Silently the gods and goddesses entered the sleeping palace, and were conducted by Thoth to the chamber of Queen Aahmes. The queen lay asleep on a couch shaped like a lion, and as they gazed upon her they saw that Thoth had spoken truly, that she was indeed the fairest of mortal women, and they stood speechless with admiration for her beauty. But the fragrance which they had borne with them from the land of Punt awoke the maiden, who looked with astonishment on her supernatural visitors. Very magnificent was Amen-Ra, the king of the gods, the maker of men, as he stood before the queen. Jewels of gold and precious stones adorned his person, and his beauty was as the beauty of the sun, so that the maiden's heart was filled with delight. Amen-Ra placed in her hand the sign of life and the emblem of power, and the goddesses Neith and Selk raised her couch above the ground, so that she might be above the earth while she conversed with the gods.

At length the gods returned to the land of Punt, and Amen-Ra called for Khnum, the creator, the fashioner of the bodies of men.

"Fashion for me," said Amen-Ra, "the body of my daughter, and the body of her ka. A great queen shall I make of her, and honour and power shall be hers all the days of her life."

"O Amen-Ra," answered Khnum, the creator, "it shall be done as thou hast said. The beauty of thy daughter shall surpass that of the gods, and shall be worthy of her dignity and glory."

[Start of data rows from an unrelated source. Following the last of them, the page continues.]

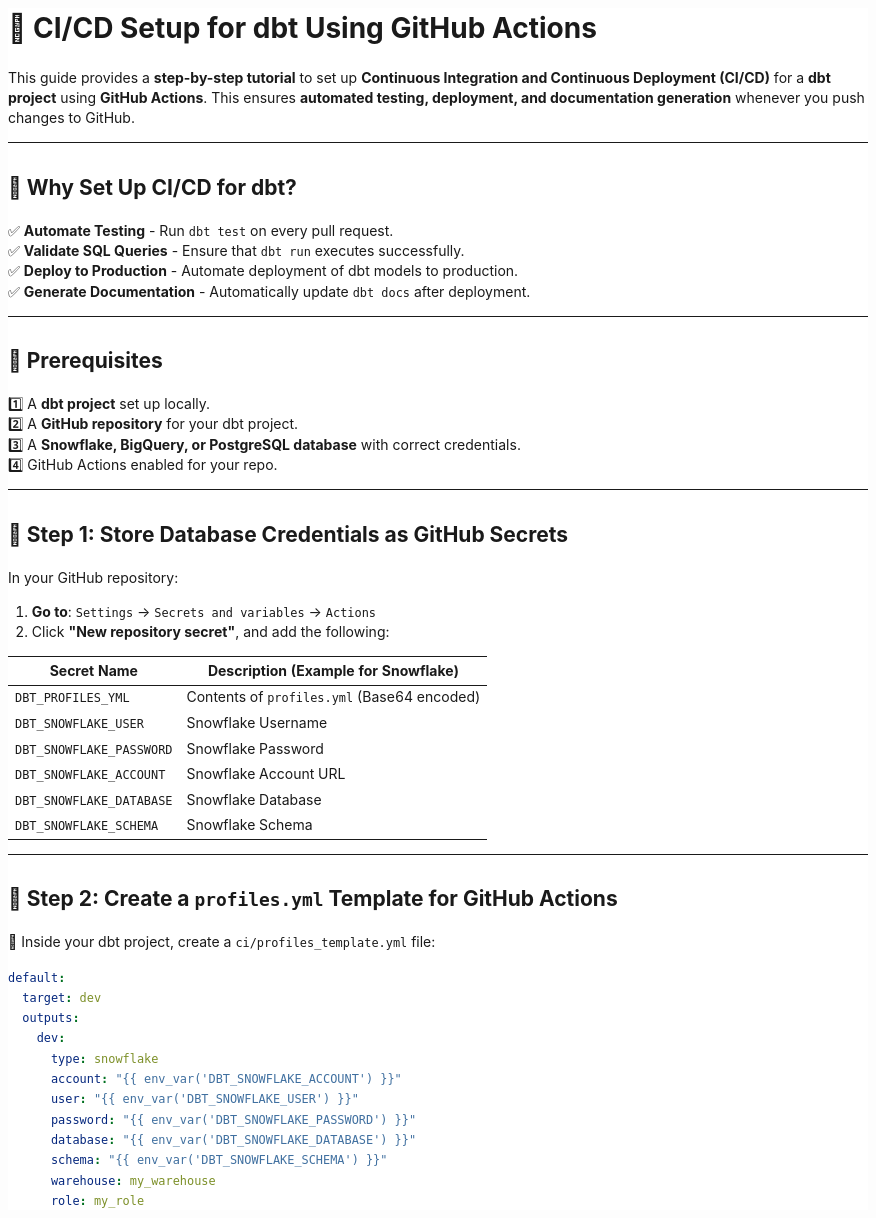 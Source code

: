 # **🚀 CI/CD Setup for dbt Using GitHub Actions**  

This guide provides a **step-by-step tutorial** to set up **Continuous Integration and Continuous Deployment (CI/CD)** for a **dbt project** using **GitHub Actions**. This ensures **automated testing, deployment, and documentation generation** whenever you push changes to GitHub.  

---

## **🎯 Why Set Up CI/CD for dbt?**
✅ **Automate Testing** - Run `dbt test` on every pull request.  
✅ **Validate SQL Queries** - Ensure that `dbt run` executes successfully.  
✅ **Deploy to Production** - Automate deployment of dbt models to production.  
✅ **Generate Documentation** - Automatically update `dbt docs` after deployment.  

---

## **📌 Prerequisites**
1️⃣ A **dbt project** set up locally.  
2️⃣ A **GitHub repository** for your dbt project.  
3️⃣ A **Snowflake, BigQuery, or PostgreSQL database** with correct credentials.  
4️⃣ GitHub Actions enabled for your repo.  

---

## **📌 Step 1: Store Database Credentials as GitHub Secrets**
In your GitHub repository:  
1. **Go to**: `Settings` → `Secrets and variables` → `Actions`  
2. Click **"New repository secret"**, and add the following:  

| Secret Name               | Description (Example for Snowflake) |
|---------------------------|------------------------------------|
| `DBT_PROFILES_YML`        | Contents of `profiles.yml` (Base64 encoded) |
| `DBT_SNOWFLAKE_USER`      | Snowflake Username |
| `DBT_SNOWFLAKE_PASSWORD`  | Snowflake Password |
| `DBT_SNOWFLAKE_ACCOUNT`   | Snowflake Account URL |
| `DBT_SNOWFLAKE_DATABASE`  | Snowflake Database |
| `DBT_SNOWFLAKE_SCHEMA`    | Snowflake Schema |

---

## **📌 Step 2: Create a `profiles.yml` Template for GitHub Actions**
📍 Inside your dbt project, create a `ci/profiles_template.yml` file:
```yaml
default:
  target: dev
  outputs:
    dev:
      type: snowflake
      account: "{{ env_var('DBT_SNOWFLAKE_ACCOUNT') }}"
      user: "{{ env_var('DBT_SNOWFLAKE_USER') }}"
      password: "{{ env_var('DBT_SNOWFLAKE_PASSWORD') }}"
      database: "{{ env_var('DBT_SNOWFLAKE_DATABASE') }}"
      schema: "{{ env_var('DBT_SNOWFLAKE_SCHEMA') }}"
      warehouse: my_warehouse
      role: my_role
```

So Khnum fashioned the body of Amen-Ra's daughter and the body of her ka, the two forms[Pg 248] exactly alike, and more beautiful than the daughters of men. He fashioned them of clay with the aid of his potter's wheel, and Hekt, goddess of birth, knelt by his side, holding the sign of life toward the clay that the bodies of Hatshepsut and her ka might be filled with the breath of life.

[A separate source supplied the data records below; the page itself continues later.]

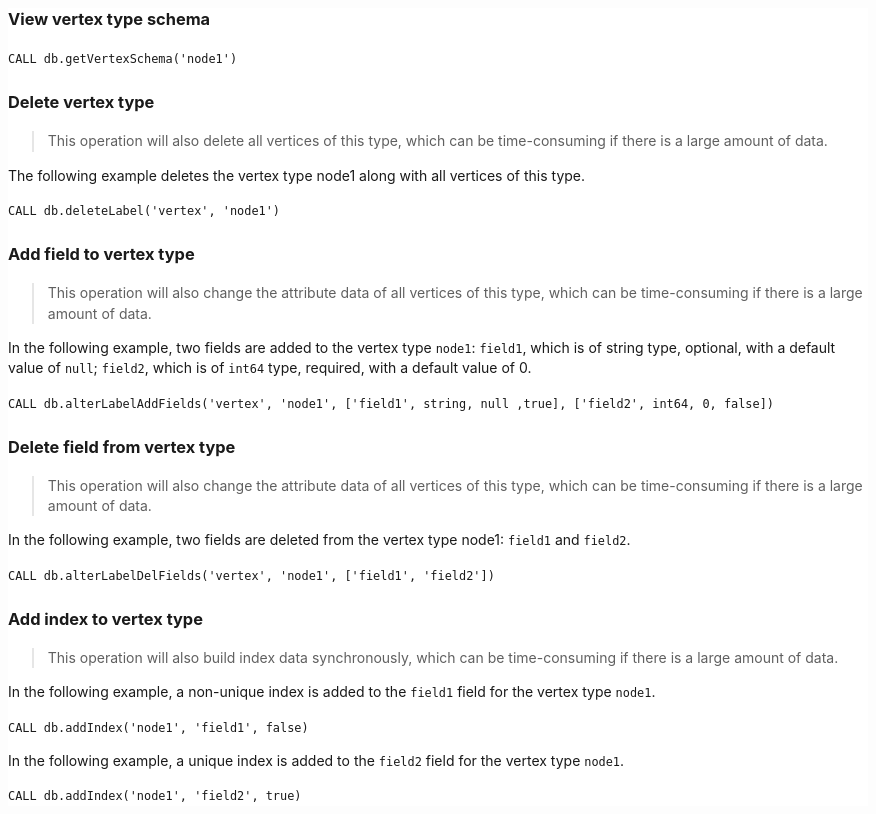 ### View vertex type schema

```
CALL db.getVertexSchema('node1')
```

### Delete vertex type

>This operation will also delete all vertices of this type, which can be time-consuming if there is a large amount of data.

The following example deletes the vertex type node1 along with all vertices of this type.

```
CALL db.deleteLabel('vertex', 'node1')
```

### Add field to vertex type

>This operation will also change the attribute data of all vertices of this type, which can be time-consuming if there is a large amount of data.

In the following example, two fields are added to the vertex type `node1`: `field1`, which is of string type, optional, with a default value of `null`; `field2`, which is of `int64` type, required, with a default value of 0.

```
CALL db.alterLabelAddFields('vertex', 'node1', ['field1', string, null ,true], ['field2', int64, 0, false])
```

### Delete field from vertex type

>This operation will also change the attribute data of all vertices of this type, which can be time-consuming if there is a large amount of data.

In the following example, two fields are deleted from the vertex type node1: `field1` and `field2`.

```
CALL db.alterLabelDelFields('vertex', 'node1', ['field1', 'field2'])
```

### Add index to vertex type

>This operation will also build index data synchronously, which can be time-consuming if there is a large amount of data.

In the following example, a non-unique index is added to the `field1` field for the vertex type `node1`.

```
CALL db.addIndex('node1', 'field1', false)
```

In the following example, a unique index is added to the `field2` field for the vertex type  `node1`.

```
CALL db.addIndex('node1', 'field2', true)
```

Then did the gods bring the bodies to the palace of the King of Egypt. Khnum, the creator, and Hekt, the goddess of birth, Isis, the great mother, and her twin sister Nephthys, Bes, the protector of children, and Meskhent and Ta-urt, all were present to hail the birth of Hatshepsut, the great queen, the daughter of Amen-Ra and Queen Aahmes.

Great were the rejoicings when the child was born, and loud the praises chanted in her honour. And in time she became ruler of all countries, rich and powerful and beloved of Amen-Ra, the great queen for whom she had been designed by the king of the gods.